‘Turtles All the Way Down’ Review

John Green possesses a way with words that makes me contemplate life every time I read one of his works. In ‘The Fault in Our Stars’ it was “Some infinities are bigger than other infinities” in ‘Looking for Alaska’ it was “How long is an instant?” (a quote which actually inspired a story I plan to write). In ‘Turtles All the Way Down’ it was “No one ever says goodbye unless they want to see you again.”

Usually, when I read John Green books, I fall in love with the story but cringe the entire time I read it because I cannot stand his writing style. Yet, in ‘Turtles All the Way Down’ I did not cringe. I really enjoyed Green’s writing style for this one. I am sure if it is the same as his previous books and I have just matured or if he is writing differently now that he has finally returned.

I loved the protagonist’s name: Aza. Named because her parents wanted to give her the whole alphabet, wanted to give her all of the possibilities it had to offer. If that’s not romantic I don’t know what is.

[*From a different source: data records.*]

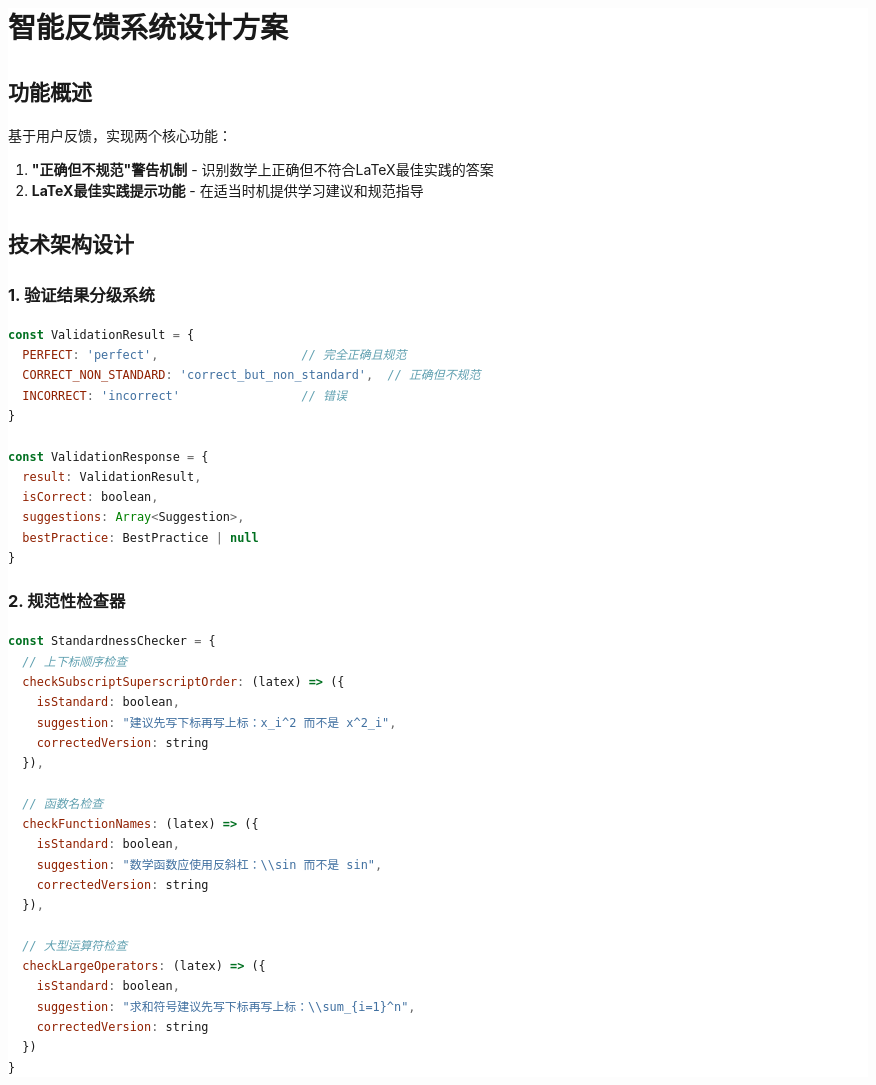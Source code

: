 # 智能反馈系统设计方案

## 功能概述

基于用户反馈，实现两个核心功能：
1. **"正确但不规范"警告机制** - 识别数学上正确但不符合LaTeX最佳实践的答案
2. **LaTeX最佳实践提示功能** - 在适当时机提供学习建议和规范指导

## 技术架构设计

### 1. 验证结果分级系统

```javascript
const ValidationResult = {
  PERFECT: 'perfect',                    // 完全正确且规范
  CORRECT_NON_STANDARD: 'correct_but_non_standard',  // 正确但不规范  
  INCORRECT: 'incorrect'                 // 错误
}

const ValidationResponse = {
  result: ValidationResult,
  isCorrect: boolean,
  suggestions: Array<Suggestion>,
  bestPractice: BestPractice | null
}
```

### 2. 规范性检查器

```javascript
const StandardnessChecker = {
  // 上下标顺序检查
  checkSubscriptSuperscriptOrder: (latex) => ({
    isStandard: boolean,
    suggestion: "建议先写下标再写上标：x_i^2 而不是 x^2_i",
    correctedVersion: string
  }),
  
  // 函数名检查
  checkFunctionNames: (latex) => ({
    isStandard: boolean,
    suggestion: "数学函数应使用反斜杠：\\sin 而不是 sin",
    correctedVersion: string
  }),
  
  // 大型运算符检查
  checkLargeOperators: (latex) => ({
    isStandard: boolean,
    suggestion: "求和符号建议先写下标再写上标：\\sum_{i=1}^n",
    correctedVersion: string
  })
}
```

I found Aza to be incredibly relatable, and I don’t know if that is something that I should be wary of (read the story to know why). The way her mind works reminds me of how my mind works. I think that’s why I enjoy writing. When I write, I create a physical proof of my thoughts, I get them out of my head and free up storage. Though my thoughts are not as severe as Aza’s I can relate to feeling trapped in one’s own mind.

Daisy, Aza’s best friend, gives a good sense of reality, even though she pretty much lives in her fan fiction. Her and Aza get into a fight at one point throughout the novel, and it was a reality check to me–the reader, not just Aza. That’s something rare in a book, at least how I see it.

The ending was justified, which is something I think that John Green is good about doing. He never creates a far-fetched ending. The ending was practical and realistic and made sense for all of the characters involved, which is something I enjoyed.

This book. I really don’t know how to explain it. But it reached me. Now, as I’m writing this review, the plot and the words are spiraling in my mind. I can only think of the book. How it will stay with me.